Leicester City's unlikely Premier League triumph will take the league's popularity beyond the corridors of sport. Getty

Leicester City's unlikely Premier League triumph will take the league's popularity beyond the corridors of sport. Getty

This unlikely triumph also endorses the Premier League’s revenue-sharing model, which distributes a hefty part of the league’s revenue, especially the gigantic broadcast earnings, to all clubs on the basis of their final league positions. It’s true that the wealth distribution in England’s top tier is indeed pretty lopsided due to other sources of revenue (investment, sponsorship and gate receipts) but at least the influx of money from the league itself empowers smaller clubs to build competitive squads.

The Premier League may often be derided for the involvement of an insane amount of money, which cultivates a soul-crushing capitalist culture, but its fairness quotient towards its stakeholders (its 20 clubs) is pretty laudable.

Take, for instance, the regulation that comes with its broadcasting deal, which state that the official broadcaster of the league in any country cannot give precedence to any one club over another.

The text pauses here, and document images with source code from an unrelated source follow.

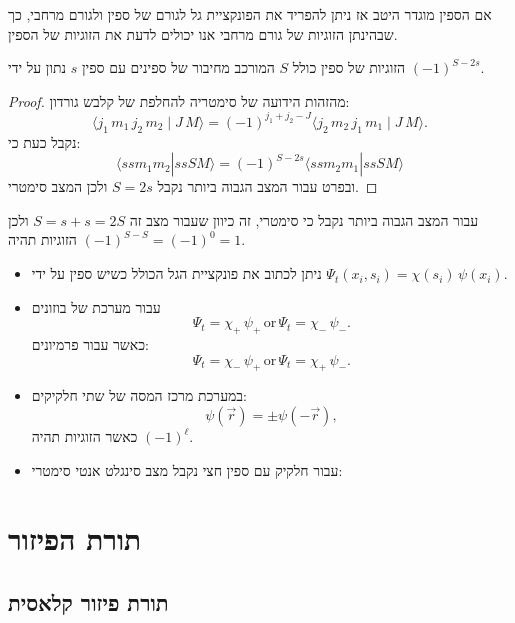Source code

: \documentclass{tstextbook}
\begin{document}
\begin{proposition}
אם הספין מוגדר היטב אז ניתן להפריד את הפונקציית גל לגורם של ספין ולגורם מרחבי, כך שבהינתן הזוגיות של גורם מרחבי אנו יכולים לדעת את הזוגיות של הספין.

\end{proposition}
\begin{proposition}
הזוגיות של ספין כולל \(S\) המורכב מחיבור של ספינים עם ספין \(s\) נתון על ידי \((-1)^{S-2s}\).

\end{proposition}
\begin{proof}
מהזהות הידועה של סימטריה להחלפת של קלבש גורדון:
$$\langle j_{1}\,m_{1}\,j_{2}\,m_{2}\mid J\,M\rangle=(-1)^{j_{1}+j_{2}-J}\langle j_{2}\,m_{2}\,j_{1}\,m_{1}\mid J\,M\rangle.$$
נקבל כעת כי:
$$\langle ssm_{1}m_{2}|ssSM \rangle =(-1)^{S-2s}\langle ssm_{2}m_{1}|ssSM \rangle $$
ובפרט עבור המצב הגבוה ביותר נקבל \(S=2s\) ולכן המצב סימטרי.

\end{proof}
\begin{corollary}
עבור המצב הגבוה ביותר נקבל כי סימטרי, זה כיוון שעבור מצב זה \(S=s+s=2S\) ולכן הזוגיות תהיה \((-1)^{S-S}=(-1)^{0}=1\).

\end{corollary}
\begin{summary}
  \begin{itemize}
    \item ניתן לכתוב את פונקציית הגל הכולל כשיש ספין על ידי \(\Psi_{t}(x_{i},s_{i})=\chi(s_{i})\,\psi(x_{i})\).
    \item עבור מערכת של בוזונים $$\Psi_{t}=\chi_{+}\,\psi_{+}\,\mathrm{or}\,\Psi_{t}=\chi_{-}\,\psi_{-}.$$
כאשר עבור פרמיונים:
$$\Psi_{t}=\chi_{-}\,\psi_{+}\,\mathrm{or}\,\Psi_{t}=\chi_{+}\,\psi_{-}.$$
    \item במערכת מרכז המסה של שתי חלקיקים:
$$\psi({\vec{r}})=\pm\psi(-{\vec{r}}),$$
כאשר הזוגיות תהיה \((-1)^{\ell}\).
    \item עבור חלקיק עם ספין חצי נקבל מצב סינגלט אנטי סימטרי:
  \end{itemize}
\end{summary}
\section{תורת הפיזור}

\subsection{תורת פיזור קלאסית}
\end{document}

To safeguard the interests of all the clubs, and hence protect the overall brand of the league, has always been the utmost priority for the Premier League. Story of Leicester simply vindicates the existence of such a model.

It’s also unlikely that a renowned manager like Claudio Ranieri would ever take over reins of Leicester City had it not been for the club’s bold ambitions and promise of challenging the top sides. Such ambitions, arising at a club that avoided relegation by the skin of its teeth last season, are almost exclusive to the Premier League and provide more evidence of its power.

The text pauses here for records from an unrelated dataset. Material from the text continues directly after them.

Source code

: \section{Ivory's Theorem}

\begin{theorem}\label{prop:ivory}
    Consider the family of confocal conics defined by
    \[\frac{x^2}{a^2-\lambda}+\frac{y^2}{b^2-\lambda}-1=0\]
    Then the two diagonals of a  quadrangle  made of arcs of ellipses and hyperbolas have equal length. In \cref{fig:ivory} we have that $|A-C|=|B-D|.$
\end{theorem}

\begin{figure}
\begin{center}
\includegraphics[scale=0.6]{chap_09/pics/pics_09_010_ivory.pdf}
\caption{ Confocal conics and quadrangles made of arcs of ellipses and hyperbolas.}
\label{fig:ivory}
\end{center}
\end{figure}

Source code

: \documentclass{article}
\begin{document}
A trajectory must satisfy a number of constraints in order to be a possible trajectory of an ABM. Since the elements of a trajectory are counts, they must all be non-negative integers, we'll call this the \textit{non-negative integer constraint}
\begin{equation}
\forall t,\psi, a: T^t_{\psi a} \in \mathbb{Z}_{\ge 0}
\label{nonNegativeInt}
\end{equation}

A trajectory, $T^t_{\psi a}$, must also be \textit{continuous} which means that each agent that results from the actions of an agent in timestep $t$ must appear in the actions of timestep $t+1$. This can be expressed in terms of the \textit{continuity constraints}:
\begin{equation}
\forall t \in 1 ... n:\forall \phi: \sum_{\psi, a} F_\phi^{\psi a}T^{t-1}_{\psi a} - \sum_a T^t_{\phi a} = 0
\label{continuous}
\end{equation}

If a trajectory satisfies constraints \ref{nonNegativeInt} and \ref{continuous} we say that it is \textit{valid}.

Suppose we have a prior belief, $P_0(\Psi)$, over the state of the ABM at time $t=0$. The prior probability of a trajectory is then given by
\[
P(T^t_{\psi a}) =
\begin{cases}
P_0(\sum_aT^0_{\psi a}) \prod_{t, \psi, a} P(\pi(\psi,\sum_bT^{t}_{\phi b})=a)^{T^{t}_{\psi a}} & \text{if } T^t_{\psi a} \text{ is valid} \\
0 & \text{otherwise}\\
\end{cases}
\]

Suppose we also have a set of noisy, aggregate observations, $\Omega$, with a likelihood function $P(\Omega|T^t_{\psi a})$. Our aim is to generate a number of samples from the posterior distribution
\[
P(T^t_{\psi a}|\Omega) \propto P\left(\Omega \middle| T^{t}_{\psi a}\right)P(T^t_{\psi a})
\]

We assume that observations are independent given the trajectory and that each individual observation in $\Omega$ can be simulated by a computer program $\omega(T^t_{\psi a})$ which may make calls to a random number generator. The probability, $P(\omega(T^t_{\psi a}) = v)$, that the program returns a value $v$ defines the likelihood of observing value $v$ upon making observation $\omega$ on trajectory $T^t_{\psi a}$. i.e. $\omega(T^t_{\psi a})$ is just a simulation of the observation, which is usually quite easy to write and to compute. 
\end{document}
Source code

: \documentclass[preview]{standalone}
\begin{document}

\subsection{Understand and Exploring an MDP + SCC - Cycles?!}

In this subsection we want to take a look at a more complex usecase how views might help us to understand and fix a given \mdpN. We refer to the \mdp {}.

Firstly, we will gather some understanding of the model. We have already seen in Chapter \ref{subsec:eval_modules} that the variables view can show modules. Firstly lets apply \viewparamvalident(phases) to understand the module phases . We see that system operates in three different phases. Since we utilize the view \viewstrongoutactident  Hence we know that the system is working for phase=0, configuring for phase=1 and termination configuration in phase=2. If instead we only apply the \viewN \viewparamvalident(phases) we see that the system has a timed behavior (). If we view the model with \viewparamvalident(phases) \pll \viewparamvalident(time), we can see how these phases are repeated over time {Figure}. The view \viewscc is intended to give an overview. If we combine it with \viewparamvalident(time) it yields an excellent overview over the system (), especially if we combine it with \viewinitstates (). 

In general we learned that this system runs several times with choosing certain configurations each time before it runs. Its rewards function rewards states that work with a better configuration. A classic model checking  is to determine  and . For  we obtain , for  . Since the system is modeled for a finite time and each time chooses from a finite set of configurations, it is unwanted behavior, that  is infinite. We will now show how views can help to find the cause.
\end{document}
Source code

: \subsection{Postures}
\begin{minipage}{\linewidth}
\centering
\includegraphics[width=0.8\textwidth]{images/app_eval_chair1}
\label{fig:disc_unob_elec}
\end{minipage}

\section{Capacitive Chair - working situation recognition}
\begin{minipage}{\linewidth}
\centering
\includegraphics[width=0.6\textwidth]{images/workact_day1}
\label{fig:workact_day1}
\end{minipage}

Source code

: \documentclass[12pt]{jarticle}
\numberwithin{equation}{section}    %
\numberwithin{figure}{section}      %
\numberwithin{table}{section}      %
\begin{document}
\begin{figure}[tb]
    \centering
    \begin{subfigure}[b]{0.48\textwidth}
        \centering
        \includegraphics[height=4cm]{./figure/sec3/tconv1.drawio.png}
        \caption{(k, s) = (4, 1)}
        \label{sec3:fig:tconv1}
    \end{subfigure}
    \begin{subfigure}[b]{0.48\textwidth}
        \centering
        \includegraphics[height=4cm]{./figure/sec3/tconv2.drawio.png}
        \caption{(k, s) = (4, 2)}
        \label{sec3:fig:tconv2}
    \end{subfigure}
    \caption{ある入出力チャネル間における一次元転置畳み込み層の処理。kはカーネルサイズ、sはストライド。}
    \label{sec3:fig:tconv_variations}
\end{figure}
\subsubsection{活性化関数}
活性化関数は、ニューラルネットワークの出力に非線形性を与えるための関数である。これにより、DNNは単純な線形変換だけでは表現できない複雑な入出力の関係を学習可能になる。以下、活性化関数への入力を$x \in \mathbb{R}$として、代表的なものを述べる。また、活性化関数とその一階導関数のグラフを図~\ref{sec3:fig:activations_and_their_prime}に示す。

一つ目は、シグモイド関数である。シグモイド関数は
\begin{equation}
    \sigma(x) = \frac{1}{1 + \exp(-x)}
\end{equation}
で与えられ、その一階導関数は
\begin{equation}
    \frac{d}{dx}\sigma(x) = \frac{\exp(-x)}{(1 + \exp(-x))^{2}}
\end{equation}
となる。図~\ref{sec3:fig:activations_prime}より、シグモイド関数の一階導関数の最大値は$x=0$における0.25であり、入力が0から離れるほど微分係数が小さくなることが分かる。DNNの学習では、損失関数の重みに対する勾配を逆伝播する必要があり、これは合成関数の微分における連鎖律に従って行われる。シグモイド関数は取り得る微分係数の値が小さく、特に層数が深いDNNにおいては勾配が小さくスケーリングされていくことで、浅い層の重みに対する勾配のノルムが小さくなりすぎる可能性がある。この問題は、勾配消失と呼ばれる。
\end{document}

Expect a rise in the number of foreign owners too, considering how lucrative the league can be if you hit the jackpot (or even if you don’t!). Leicester City’s Thai owner Vichai Srivaddhanaprabha, CEO of Bangkok-based King Power retail group which is the club’s parent organisation, bought The Foxes for a mere £39m in 2010.

At the time, the club was plying its trade one division lower than the top tier. Today, at the summit of the English league, The Guardian reports that the club could well be worth more than £436m. If this doesn’t entice more foreign investment, nothing will.

Let’s focus now on the more footballing impact of Leicester’s feat. The Foxes’ improbable coup will instil in clubs and players around the world, and especially in England, an unparalleled belief to succeed.

Last month, Ranieri wrote about how his team’s underdog story will “give hope to all the young players out there who have been told they are not good enough.” Anything seems possible at this moment. They can all dare to dream. Why, someone will ask in the future? “You know, because Leicester 2016”. It’ll remain an inspiration to try and achieve the impossible.

What about its tactical effects then? Will Leicester’s win encourage caution over flamboyance? Probably, though we can always hope not. The Foxes aren’t always a pretty team to watch. They are a counter-attacking team that doesn’t mind conceding possession (averaging only 44% possession), only to hit teams hard on the break.

You could say they are currently the Floyd Mayweather Jr. of the league: cold, calculated and opportunistic. Of the previous two English champions, the Foxes were certainly more similar to Jose Mourinho’s Chelsea than Manuel Pellegrini’s Manchester City but the passion, drive and the punching-above-the-weight aspect of it kept the romance well and truly alive.

The relative ease with which the Foxes stayed in front and wrapped up the league is significant. The club’s style of play appeared near perfect for the situation and could serve as a template for even bigger clubs in the future. Over the years, Arsenal, under their idealist manager Arsene Wenger, have refused to alter their attack-only principles when required. As a result, the Gunners have blown huge leads and faded away in title races at crucial times.

Two years ago, Liverpool were on the cusp of glory, barnstorming the league before collapsing at the final hurdle. Both of these clubs could’ve done with mixing their expansive nature with a bit of caution. Tottenham, Leicester’s closest title rival this season, could’ve done with the same, having dropped points after being ahead in games on several occasions in the title run-in.

Leicester’s coup is the classic triumph of a system over individuals (even if they did possess a red-hot English striker and an Algerian Messi of their own). Even Atletico Madrid, in Spain and at the continental level, are nearing another unthinkable success story with a similar philosophy.

It’s likely that the league’s top clubs will rethink, rework and hit back next season. How they do so remains to be seen. All of them have been given the most massive of wake-up calls. Which can only mean good news for the Premier League. As it stands today, the best football league in the world is an open competition with a world of possibilities.